• **EXERCISE DATA**
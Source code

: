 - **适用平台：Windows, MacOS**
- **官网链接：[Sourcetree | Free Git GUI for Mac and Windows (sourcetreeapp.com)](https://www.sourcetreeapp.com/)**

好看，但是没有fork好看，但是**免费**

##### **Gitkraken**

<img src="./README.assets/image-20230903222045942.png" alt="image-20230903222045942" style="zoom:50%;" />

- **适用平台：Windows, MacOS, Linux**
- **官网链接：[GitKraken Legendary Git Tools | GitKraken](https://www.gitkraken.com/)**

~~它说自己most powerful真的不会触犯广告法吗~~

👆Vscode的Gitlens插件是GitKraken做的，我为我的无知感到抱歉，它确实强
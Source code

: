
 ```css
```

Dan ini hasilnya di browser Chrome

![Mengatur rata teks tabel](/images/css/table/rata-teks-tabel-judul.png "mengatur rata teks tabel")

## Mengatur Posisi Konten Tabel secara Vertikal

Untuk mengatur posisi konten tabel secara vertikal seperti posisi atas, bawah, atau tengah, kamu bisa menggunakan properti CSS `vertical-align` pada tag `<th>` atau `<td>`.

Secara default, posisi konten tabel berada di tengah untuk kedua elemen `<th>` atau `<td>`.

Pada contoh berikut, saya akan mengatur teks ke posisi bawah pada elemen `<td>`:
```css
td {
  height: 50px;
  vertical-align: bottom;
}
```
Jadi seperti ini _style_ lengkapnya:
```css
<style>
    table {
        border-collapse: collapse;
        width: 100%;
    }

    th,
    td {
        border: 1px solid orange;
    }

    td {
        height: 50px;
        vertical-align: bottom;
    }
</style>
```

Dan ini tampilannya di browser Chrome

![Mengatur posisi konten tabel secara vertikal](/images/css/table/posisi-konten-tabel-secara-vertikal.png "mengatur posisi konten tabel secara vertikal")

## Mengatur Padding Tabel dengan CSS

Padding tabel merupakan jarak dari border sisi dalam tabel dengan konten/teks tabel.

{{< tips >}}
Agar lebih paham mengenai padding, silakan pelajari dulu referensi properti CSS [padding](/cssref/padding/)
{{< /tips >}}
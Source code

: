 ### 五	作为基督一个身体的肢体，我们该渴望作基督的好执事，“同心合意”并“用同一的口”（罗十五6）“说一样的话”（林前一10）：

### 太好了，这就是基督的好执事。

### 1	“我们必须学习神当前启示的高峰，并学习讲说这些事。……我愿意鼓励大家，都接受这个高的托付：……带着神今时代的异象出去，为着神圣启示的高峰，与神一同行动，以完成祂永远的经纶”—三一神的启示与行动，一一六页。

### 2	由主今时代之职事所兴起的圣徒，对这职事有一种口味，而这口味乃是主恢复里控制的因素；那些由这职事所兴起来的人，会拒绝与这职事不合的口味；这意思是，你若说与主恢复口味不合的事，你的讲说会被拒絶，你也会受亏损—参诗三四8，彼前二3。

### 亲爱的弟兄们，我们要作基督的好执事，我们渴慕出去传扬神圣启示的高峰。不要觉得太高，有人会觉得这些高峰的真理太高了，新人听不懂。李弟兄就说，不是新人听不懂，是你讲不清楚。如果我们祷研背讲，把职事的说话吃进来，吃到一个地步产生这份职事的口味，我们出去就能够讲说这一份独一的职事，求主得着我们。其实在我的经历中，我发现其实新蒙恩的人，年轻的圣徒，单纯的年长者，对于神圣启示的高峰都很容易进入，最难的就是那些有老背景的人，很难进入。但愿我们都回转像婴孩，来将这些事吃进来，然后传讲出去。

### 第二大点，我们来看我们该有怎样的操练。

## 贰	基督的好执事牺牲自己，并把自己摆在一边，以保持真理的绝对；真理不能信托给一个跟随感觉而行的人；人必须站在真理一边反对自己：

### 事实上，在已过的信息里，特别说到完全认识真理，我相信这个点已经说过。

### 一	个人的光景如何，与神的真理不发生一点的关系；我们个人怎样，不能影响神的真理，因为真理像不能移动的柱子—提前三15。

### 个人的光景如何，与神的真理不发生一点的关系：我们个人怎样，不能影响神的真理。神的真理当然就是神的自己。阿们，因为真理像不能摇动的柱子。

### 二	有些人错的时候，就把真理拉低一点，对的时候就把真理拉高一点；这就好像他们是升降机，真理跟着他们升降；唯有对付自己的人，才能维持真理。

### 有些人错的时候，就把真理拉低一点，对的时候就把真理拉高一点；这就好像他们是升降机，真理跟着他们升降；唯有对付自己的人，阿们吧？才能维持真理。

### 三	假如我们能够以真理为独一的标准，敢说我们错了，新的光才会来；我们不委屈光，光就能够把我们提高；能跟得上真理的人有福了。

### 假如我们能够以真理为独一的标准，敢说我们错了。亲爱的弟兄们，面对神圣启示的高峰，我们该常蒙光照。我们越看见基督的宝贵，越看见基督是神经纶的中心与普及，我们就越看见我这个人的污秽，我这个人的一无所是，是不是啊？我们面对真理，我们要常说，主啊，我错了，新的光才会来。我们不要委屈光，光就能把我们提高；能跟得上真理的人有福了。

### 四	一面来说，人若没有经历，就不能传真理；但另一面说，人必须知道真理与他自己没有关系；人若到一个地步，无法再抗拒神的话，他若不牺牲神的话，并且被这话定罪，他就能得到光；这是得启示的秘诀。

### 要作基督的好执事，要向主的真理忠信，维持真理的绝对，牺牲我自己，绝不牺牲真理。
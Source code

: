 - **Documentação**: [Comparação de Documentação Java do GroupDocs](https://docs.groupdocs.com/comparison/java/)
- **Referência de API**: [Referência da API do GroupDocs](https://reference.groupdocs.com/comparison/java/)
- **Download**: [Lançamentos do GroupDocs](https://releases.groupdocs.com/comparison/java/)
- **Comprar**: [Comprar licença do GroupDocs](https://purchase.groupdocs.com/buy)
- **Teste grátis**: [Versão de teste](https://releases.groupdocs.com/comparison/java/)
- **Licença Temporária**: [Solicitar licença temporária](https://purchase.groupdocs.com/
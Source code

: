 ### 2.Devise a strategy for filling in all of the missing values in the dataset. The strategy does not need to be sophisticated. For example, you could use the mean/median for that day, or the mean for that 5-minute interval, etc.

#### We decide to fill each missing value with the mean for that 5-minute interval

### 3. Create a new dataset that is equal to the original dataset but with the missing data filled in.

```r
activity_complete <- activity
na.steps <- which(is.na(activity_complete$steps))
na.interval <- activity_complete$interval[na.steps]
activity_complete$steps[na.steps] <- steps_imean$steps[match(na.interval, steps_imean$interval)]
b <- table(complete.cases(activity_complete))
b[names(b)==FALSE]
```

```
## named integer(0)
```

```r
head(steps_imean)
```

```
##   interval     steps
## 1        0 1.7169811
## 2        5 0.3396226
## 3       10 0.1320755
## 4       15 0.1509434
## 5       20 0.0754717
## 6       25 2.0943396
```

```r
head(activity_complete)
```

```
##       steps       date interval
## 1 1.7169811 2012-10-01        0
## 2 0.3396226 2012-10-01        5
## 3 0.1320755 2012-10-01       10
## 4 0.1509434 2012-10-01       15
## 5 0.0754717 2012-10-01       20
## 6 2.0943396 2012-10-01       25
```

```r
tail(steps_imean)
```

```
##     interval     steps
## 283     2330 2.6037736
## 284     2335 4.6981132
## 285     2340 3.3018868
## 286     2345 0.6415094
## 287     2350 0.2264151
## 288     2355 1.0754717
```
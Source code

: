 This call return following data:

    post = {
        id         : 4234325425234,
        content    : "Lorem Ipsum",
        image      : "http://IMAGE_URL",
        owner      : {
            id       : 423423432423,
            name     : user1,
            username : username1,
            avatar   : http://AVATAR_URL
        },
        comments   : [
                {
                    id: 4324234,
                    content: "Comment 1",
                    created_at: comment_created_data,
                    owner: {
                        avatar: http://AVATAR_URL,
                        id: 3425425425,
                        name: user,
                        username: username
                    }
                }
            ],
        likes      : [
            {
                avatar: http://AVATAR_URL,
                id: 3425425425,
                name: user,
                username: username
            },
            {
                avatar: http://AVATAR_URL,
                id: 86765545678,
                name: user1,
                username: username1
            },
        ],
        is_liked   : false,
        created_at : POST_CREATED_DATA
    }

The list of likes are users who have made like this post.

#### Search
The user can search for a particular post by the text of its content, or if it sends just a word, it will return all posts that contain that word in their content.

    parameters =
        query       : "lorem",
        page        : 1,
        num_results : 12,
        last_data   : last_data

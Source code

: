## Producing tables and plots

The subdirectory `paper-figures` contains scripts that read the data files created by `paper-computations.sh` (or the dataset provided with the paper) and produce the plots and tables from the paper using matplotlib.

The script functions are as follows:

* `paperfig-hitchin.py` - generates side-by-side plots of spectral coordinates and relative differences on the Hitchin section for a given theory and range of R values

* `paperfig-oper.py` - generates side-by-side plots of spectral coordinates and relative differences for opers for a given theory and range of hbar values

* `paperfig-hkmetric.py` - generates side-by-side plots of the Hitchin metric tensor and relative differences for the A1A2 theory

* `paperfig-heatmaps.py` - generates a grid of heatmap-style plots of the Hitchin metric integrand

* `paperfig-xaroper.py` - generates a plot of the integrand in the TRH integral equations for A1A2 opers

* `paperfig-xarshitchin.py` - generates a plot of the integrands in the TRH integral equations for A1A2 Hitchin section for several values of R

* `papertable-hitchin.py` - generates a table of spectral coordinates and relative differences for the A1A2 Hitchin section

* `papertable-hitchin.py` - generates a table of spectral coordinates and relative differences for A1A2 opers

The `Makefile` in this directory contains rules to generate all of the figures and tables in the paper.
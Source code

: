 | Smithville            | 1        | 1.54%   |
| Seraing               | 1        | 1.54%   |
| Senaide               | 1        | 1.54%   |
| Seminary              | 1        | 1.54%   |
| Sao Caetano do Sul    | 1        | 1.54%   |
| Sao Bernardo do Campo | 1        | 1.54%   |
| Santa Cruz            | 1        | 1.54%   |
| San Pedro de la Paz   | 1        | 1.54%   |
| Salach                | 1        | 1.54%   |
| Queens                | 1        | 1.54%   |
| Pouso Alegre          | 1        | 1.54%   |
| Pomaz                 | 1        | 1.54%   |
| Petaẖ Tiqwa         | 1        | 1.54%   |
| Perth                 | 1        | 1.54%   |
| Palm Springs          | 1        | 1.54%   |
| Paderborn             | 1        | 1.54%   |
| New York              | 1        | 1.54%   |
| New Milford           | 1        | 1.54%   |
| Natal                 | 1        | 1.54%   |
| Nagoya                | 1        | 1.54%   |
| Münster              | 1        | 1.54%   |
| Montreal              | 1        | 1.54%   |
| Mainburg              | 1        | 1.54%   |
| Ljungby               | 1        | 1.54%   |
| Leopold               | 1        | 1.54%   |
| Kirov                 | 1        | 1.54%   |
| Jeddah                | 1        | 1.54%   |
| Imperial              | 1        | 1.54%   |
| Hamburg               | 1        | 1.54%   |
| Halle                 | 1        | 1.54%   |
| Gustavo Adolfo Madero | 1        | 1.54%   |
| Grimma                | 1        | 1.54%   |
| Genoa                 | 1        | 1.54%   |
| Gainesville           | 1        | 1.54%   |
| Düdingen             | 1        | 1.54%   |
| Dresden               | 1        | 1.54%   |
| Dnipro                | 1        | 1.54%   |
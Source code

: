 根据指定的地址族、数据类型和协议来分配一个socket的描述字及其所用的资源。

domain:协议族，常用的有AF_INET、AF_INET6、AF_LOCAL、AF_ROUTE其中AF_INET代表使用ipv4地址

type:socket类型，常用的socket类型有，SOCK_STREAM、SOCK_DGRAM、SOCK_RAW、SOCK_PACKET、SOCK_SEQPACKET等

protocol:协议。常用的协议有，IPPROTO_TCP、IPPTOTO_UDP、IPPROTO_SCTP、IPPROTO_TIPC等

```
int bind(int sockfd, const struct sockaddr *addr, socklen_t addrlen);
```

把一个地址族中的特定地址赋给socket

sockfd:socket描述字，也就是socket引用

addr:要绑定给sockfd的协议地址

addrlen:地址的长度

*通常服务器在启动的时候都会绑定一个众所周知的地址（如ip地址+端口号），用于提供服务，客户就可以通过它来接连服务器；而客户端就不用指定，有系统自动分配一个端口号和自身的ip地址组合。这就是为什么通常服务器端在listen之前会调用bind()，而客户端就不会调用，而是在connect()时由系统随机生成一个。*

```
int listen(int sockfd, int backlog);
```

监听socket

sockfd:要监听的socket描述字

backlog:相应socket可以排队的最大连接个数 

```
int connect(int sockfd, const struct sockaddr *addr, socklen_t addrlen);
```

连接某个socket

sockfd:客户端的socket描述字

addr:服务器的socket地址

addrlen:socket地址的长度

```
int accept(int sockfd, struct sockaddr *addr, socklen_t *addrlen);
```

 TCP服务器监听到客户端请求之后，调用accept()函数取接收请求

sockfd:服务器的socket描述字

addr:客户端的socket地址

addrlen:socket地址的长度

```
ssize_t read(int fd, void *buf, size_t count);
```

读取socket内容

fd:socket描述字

• **WHAT THE TASK REQUIRES**
Quote, with nothing altered, all lines from the start of the entries to the line that carries "## Mengatur Posisi", inclusive.

• **TASK RESPONSE**
Source code

: - **适用平台：Windows, MacOS**
- **官网链接：[Sourcetree | Free Git GUI for Mac and Windows (sourcetreeapp.com)](https://www.sourcetreeapp.com/)**

好看，但是没有fork好看，但是**免费**

##### **Gitkraken**

<img src="./README.assets/image-20230903222045942.png" alt="image-20230903222045942" style="zoom:50%;" />

- **适用平台：Windows, MacOS, Linux**
- **官网链接：[GitKraken Legendary Git Tools | GitKraken](https://www.gitkraken.com/)**

~~它说自己most powerful真的不会触犯广告法吗~~

👆Vscode的Gitlens插件是GitKraken做的，我为我的无知感到抱歉，它确实强
Source code

:
 ```css
```

Dan ini hasilnya di browser Chrome

![Mengatur rata teks tabel](/images/css/table/rata-teks-tabel-judul.png "mengatur rata teks tabel")

## Mengatur Posisi Konten Tabel secara Vertikal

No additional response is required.